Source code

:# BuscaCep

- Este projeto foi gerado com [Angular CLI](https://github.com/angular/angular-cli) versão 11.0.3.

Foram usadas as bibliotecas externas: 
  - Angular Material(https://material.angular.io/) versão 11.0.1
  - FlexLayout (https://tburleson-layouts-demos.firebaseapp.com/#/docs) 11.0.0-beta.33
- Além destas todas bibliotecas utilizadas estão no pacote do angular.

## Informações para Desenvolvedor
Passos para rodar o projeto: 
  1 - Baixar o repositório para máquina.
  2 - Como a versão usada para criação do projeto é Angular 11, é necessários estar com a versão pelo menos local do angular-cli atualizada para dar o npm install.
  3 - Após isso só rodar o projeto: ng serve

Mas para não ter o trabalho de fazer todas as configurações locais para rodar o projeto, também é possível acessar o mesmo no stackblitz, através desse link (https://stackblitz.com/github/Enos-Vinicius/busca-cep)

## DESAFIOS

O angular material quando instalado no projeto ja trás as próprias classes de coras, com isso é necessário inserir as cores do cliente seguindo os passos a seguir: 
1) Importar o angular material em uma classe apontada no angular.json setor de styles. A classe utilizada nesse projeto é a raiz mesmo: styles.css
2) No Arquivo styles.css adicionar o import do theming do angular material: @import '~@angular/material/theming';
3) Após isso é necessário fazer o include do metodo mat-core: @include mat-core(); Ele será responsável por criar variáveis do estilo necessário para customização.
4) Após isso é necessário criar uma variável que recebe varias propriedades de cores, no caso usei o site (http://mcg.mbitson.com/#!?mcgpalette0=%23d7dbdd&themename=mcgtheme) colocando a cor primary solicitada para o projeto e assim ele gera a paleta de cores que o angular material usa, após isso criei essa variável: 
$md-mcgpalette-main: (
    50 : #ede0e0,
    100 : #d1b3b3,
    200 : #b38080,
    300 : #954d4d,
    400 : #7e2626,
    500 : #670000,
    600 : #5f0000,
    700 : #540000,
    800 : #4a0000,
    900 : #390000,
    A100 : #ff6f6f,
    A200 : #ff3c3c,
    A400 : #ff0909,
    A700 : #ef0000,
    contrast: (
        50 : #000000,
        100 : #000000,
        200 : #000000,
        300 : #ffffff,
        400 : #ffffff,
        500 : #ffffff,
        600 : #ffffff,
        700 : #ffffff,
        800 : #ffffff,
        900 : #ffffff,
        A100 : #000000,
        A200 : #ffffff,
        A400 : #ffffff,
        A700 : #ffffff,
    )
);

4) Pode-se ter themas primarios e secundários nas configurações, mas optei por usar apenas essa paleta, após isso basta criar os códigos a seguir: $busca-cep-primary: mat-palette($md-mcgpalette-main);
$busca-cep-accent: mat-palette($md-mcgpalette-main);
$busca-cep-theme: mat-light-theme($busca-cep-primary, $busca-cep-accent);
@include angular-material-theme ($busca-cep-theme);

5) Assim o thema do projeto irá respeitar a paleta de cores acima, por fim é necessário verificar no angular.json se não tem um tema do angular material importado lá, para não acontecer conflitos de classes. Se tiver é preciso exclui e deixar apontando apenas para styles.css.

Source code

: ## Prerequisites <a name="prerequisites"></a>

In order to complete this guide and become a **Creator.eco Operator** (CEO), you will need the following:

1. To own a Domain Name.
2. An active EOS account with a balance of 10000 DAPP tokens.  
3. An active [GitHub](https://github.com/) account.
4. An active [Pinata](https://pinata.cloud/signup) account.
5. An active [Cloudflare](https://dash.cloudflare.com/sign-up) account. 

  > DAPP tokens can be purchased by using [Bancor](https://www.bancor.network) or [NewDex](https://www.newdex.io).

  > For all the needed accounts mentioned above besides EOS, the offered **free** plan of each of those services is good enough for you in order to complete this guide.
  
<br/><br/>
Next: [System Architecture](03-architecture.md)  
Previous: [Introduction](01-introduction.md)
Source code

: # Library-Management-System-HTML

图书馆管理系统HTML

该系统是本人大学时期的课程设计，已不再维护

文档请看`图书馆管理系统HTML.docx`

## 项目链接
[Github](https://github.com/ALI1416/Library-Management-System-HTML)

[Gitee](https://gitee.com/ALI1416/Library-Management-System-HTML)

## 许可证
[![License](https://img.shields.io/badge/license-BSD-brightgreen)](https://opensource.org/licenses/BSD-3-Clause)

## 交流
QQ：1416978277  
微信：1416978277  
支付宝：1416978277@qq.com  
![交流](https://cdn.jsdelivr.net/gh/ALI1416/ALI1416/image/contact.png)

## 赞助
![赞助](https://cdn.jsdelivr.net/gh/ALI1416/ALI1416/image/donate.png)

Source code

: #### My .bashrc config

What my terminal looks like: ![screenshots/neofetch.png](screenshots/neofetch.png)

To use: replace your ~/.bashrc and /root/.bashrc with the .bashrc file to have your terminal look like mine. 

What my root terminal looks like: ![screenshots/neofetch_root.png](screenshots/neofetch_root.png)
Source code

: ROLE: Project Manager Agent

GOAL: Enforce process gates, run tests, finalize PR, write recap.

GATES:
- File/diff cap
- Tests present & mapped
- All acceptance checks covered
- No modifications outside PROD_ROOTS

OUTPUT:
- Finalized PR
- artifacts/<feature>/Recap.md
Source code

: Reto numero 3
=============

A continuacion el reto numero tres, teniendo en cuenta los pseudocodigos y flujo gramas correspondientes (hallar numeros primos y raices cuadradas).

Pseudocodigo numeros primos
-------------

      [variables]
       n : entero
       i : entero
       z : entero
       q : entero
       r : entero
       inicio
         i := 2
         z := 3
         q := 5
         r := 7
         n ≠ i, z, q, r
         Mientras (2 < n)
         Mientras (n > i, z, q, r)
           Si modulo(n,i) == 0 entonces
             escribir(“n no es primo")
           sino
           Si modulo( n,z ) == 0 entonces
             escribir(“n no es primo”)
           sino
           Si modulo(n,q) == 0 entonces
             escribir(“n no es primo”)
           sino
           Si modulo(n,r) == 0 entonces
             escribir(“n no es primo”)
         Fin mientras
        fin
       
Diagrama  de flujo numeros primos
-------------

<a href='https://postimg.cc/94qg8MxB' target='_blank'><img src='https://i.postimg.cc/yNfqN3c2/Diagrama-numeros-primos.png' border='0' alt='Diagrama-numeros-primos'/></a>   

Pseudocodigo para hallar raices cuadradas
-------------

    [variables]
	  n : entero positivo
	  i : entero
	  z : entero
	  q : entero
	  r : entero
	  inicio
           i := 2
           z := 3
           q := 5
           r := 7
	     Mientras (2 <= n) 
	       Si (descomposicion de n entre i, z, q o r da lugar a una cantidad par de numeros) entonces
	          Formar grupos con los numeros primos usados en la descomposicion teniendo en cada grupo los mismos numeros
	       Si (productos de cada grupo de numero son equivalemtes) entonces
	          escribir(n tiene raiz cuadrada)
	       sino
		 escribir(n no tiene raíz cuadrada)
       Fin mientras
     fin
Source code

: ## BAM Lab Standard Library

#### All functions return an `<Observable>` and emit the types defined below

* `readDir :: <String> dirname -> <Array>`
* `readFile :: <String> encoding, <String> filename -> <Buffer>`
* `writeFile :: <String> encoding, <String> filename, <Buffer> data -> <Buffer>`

------------------------------------------------------------

ASSIGNED TASK: In the records above, how many lines include "bibliotecas"? Answer with the number alone.

ANSWER: 2